Mr. Nolan’s film takes a different approach, focusing almost entirely on the soldiers as they fought for survival. It only returns to England for a few brief moments, and you learn next to nothing about English families praying for the survival of family members and friends.
In addition, you will seldom see a film of this magnitude having so little dialogue. A powerful musical score is substituted, and it serves as an electrocardiogram measuring the pulse of a large group of soldiers wondering if they will live another day.
This poignant film functions on three different levels. The first is the long dock on the beach where Kenneth Branagh and James D’Arcy play Commander Bolton and Colonel Winnant, the British officers trying to maintain order as various soldiers line up to leave on the available boats. Intensity fills every moment as you watch German fighters strafe the beach and bomb the boats. What is inferred and not seen is the fact that French fighters were sacrificing themselves as they held off Nazi storm troopers from bringing more destruction to the exposed British soldiers.
Mr. Nolan then has his camera focus on three British Spitfires as they try to provide some cover for the troops at the clear risk of their own lives.
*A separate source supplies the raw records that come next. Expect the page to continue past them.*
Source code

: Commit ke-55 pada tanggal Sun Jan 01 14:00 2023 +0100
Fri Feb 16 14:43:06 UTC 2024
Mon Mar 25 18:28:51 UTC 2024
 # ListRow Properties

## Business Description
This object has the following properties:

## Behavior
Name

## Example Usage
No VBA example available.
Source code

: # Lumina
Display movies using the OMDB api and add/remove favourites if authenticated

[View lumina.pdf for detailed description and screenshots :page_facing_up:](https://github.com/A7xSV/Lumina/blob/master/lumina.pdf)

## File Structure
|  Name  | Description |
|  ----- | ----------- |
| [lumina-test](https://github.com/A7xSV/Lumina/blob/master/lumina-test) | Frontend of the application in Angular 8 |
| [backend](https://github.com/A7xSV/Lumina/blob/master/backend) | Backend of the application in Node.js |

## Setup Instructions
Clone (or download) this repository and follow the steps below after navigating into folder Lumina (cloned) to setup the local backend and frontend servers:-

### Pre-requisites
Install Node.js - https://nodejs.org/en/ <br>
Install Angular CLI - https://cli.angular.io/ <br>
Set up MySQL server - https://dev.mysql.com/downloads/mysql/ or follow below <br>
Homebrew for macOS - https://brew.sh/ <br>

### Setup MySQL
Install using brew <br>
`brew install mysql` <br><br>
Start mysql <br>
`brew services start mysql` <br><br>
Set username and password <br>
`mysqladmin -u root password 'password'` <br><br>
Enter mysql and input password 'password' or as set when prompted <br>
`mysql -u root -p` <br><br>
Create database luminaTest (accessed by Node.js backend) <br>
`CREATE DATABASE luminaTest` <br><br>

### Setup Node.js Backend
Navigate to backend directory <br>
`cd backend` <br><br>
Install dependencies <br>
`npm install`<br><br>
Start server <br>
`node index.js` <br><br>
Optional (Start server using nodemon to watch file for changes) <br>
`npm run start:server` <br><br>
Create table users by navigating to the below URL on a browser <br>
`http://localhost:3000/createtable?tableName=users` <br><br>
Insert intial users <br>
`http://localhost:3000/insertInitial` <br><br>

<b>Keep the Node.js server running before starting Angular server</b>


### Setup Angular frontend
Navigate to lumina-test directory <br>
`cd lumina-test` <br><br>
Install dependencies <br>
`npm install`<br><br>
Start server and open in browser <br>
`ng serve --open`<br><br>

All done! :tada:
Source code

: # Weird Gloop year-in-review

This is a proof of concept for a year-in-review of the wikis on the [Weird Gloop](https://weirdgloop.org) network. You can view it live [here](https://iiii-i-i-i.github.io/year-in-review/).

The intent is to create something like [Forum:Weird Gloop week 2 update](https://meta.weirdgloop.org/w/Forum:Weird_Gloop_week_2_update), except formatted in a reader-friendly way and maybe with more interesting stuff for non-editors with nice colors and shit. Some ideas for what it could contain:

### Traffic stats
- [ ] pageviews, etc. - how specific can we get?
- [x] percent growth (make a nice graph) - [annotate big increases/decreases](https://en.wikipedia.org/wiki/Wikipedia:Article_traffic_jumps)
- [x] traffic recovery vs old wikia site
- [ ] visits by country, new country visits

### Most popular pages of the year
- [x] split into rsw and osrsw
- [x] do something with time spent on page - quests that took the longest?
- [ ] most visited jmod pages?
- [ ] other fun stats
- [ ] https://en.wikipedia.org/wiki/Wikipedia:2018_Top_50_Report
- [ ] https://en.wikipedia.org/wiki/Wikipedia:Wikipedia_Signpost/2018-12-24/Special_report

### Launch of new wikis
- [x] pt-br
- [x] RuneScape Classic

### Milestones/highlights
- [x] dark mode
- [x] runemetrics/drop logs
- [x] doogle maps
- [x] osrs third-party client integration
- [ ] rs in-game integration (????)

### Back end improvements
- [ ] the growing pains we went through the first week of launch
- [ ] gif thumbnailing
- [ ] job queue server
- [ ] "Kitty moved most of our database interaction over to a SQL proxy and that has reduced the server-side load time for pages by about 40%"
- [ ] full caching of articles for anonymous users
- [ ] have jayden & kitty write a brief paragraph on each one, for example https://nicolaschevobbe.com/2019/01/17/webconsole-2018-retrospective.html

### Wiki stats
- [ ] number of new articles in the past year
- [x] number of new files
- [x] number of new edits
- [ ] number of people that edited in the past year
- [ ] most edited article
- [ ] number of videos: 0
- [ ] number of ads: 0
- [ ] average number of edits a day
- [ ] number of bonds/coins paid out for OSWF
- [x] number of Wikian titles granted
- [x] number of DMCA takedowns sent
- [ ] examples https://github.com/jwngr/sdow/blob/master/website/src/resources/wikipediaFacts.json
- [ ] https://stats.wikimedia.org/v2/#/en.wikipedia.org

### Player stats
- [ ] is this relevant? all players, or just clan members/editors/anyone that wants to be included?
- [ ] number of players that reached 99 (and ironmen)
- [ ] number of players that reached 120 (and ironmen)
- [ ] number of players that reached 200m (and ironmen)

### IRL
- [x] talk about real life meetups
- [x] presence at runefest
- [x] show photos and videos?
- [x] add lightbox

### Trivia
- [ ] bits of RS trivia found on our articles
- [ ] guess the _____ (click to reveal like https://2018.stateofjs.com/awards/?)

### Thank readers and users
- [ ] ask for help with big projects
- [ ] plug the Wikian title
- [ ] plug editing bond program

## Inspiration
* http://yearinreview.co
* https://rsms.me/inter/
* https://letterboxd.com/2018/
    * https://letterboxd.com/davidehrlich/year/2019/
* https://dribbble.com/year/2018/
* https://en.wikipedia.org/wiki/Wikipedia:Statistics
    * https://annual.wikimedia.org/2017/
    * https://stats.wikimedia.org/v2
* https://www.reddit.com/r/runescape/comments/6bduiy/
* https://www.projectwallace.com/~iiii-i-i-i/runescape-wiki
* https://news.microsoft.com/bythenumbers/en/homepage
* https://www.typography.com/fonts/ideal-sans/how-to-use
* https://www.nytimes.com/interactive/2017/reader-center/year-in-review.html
Tom Hardy and Jack Lowden play two of the pilots, and you will find your heart inevitably thumping as these two brave men risk running out of fuel as they dart through the skies to save their comrades at sea.
The third segment is one of the most dramatic, as it concentrates on a private boat owned and operated by Mr. Dawson, a British civilian accompanied by his two sons, George and Peter. Mark Rylance gives a startlingly moving performance as Mr. Dawson, and he is willing to risk his own life to travel to Dunkirk and provide a passage home to a few of his countrymen fighting for the survival. In addition, the two boys never waiver in the support of their father and the performance of Barry Koeghan as the 9-year-old George will hold you captivated as you once again wipe tears away from your eyes in the theater.
Additionally, the film is also helped by the performance of Cillian Murphy, who plays a soldier rescued at sea by Mr. Dawson. The experience has left him shell shocked, and you learn a lesson of war, namely that some heroes are emotionally incapable of acting like heroes.
Ironically, a strength and weakness of the film is that all of the soldiers tend to blend together as one as they are shot at on the beach and bombed at sea. While the camera concentrates on the efforts of two Brits played by Fionn Whitehead and Harry Styles, they serve as an amalgam of the 400,000 young men who escaped to fight again in this tragic war.
As I walked the beaches of Dunkirk on my visit, it was impossible not to imagine the hundreds of small British boats manned by civilian men and women risking their own lives in this epic escape. The British lacked destroyers to provide meaningful assistance, and it was these civilians who turned out to be the actual heroes.
This is a powerful film that needs to be seen at an IMAX theater if possible. Whatever your feelings are on the movie, the important thing is that you will leave the theater understanding what it was like on the beaches of Dunkirk.